About this task — Restate each record word for word, from the first to the last.

(Items from a data source)
[Start of section]

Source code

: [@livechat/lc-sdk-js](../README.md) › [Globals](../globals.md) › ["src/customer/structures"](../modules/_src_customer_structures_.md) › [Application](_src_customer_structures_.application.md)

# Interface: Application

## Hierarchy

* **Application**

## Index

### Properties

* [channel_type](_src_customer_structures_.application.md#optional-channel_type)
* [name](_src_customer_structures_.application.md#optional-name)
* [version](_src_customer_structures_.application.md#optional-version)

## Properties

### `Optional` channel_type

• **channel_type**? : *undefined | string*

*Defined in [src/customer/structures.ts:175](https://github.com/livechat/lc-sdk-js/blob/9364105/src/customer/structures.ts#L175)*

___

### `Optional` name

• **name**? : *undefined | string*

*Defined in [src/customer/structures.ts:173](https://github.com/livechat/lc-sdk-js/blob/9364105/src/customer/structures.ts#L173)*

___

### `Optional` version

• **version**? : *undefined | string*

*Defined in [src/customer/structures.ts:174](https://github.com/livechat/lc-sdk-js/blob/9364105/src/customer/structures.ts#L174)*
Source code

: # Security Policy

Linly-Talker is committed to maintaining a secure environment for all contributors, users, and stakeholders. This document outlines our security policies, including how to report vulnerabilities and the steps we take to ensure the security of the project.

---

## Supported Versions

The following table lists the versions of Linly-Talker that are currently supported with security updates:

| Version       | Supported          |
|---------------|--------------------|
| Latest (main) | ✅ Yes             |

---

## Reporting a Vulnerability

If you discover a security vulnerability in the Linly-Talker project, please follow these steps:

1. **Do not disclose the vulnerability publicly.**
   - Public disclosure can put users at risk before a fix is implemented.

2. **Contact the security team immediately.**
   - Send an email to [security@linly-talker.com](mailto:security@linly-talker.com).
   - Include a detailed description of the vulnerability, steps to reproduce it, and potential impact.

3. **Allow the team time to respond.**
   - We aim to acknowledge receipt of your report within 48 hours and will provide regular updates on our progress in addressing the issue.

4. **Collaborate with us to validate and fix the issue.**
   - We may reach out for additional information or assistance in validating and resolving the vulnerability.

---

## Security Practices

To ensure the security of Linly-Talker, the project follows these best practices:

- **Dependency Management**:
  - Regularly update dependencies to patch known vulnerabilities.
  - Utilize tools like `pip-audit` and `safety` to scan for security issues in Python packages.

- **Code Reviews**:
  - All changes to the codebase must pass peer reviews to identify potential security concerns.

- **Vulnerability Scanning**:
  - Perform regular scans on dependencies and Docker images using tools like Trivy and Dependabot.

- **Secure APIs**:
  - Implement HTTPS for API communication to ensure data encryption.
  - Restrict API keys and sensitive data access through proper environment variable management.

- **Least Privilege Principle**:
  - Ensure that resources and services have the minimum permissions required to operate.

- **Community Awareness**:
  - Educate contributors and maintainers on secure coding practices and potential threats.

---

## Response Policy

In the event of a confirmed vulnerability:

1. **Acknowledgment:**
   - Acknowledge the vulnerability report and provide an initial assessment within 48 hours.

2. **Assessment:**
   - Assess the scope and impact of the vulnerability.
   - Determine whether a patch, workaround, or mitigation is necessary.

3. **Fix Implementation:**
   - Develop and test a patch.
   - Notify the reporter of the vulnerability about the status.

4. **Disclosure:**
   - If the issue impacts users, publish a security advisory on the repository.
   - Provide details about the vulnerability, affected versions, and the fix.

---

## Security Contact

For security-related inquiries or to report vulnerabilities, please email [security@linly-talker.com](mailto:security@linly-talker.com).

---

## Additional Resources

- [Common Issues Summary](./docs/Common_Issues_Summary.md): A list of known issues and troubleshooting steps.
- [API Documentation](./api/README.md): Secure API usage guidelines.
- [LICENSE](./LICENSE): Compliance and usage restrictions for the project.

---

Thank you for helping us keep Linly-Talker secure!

[End of section]

Result of the task —
Source code

: [@livechat/lc-sdk-js](../README.md) › [Globals](../globals.md) › ["src/customer/structures"](../modules/_src_customer_structures_.md) › [Application](_src_customer_structures_.application.md)

# Interface: Application

## Hierarchy

* **Application**

## Index

### Properties

* [channel_type](_src_customer_structures_.application.md#optional-channel_type)
* [name](_src_customer_structures_.application.md#optional-name)
* [version](_src_customer_structures_.application.md#optional-version)

## Properties

### `Optional` channel_type

• **channel_type**? : *undefined | string*

*Defined in [src/customer/structures.ts:175](https://github.com/livechat/lc-sdk-js/blob/9364105/src/customer/structures.ts#L175)*

___

### `Optional` name

• **name**? : *undefined | string*

*Defined in [src/customer/structures.ts:173](https://github.com/livechat/lc-sdk-js/blob/9364105/src/customer/structures.ts#L173)*

___

### `Optional` version

• **version**? : *undefined | string*

*Defined in [src/customer/structures.ts:174](https://github.com/livechat/lc-sdk-js/blob/9364105/src/customer/structures.ts#L174)*
Source code

: # Security Policy

Linly-Talker is committed to maintaining a secure environment for all contributors, users, and stakeholders. This document outlines our security policies, including how to report vulnerabilities and the steps we take to ensure the security of the project.

---

## Supported Versions

The following table lists the versions of Linly-Talker that are currently supported with security updates:

| Version       | Supported          |
|---------------|--------------------|
| Latest (main) | ✅ Yes             |

---

## Reporting a Vulnerability

If you discover a security vulnerability in the Linly-Talker project, please follow these steps:

1. **Do not disclose the vulnerability publicly.**
   - Public disclosure can put users at risk before a fix is implemented.

2. **Contact the security team immediately.**
   - Send an email to [security@linly-talker.com](mailto:security@linly-talker.com).
   - Include a detailed description of the vulnerability, steps to reproduce it, and potential impact.

3. **Allow the team time to respond.**
   - We aim to acknowledge receipt of your report within 48 hours and will provide regular updates on our progress in addressing the issue.

4. **Collaborate with us to validate and fix the issue.**
   - We may reach out for additional information or assistance in validating and resolving the vulnerability.

---

## Security Practices

To ensure the security of Linly-Talker, the project follows these best practices:

- **Dependency Management**:
  - Regularly update dependencies to patch known vulnerabilities.
  - Utilize tools like `pip-audit` and `safety` to scan for security issues in Python packages.

- **Code Reviews**:
  - All changes to the codebase must pass peer reviews to identify potential security concerns.

- **Vulnerability Scanning**:
  - Perform regular scans on dependencies and Docker images using tools like Trivy and Dependabot.

- **Secure APIs**:
  - Implement HTTPS for API communication to ensure data encryption.
  - Restrict API keys and sensitive data access through proper environment variable management.

- **Least Privilege Principle**:
  - Ensure that resources and services have the minimum permissions required to operate.

- **Community Awareness**:
  - Educate contributors and maintainers on secure coding practices and potential threats.

---

## Response Policy

In the event of a confirmed vulnerability:

1. **Acknowledgment:**
   - Acknowledge the vulnerability report and provide an initial assessment within 48 hours.

2. **Assessment:**
   - Assess the scope and impact of the vulnerability.
   - Determine whether a patch, workaround, or mitigation is necessary.

3. **Fix Implementation:**
   - Develop and test a patch.
   - Notify the reporter of the vulnerability about the status.

4. **Disclosure:**
   - If the issue impacts users, publish a security advisory on the repository.
   - Provide details about the vulnerability, affected versions, and the fix.

---

## Security Contact

For security-related inquiries or to report vulnerabilities, please email [security@linly-talker.com](mailto:security@linly-talker.com).

---

## Additional Resources

- [Common Issues Summary](./docs/Common_Issues_Summary.md): A list of known issues and troubleshooting steps.
- [API Documentation](./api/README.md): Secure API usage guidelines.
- [LICENSE](./LICENSE): Compliance and usage restrictions for the project.

---

Thank you for helping us keep Linly-Talker secure!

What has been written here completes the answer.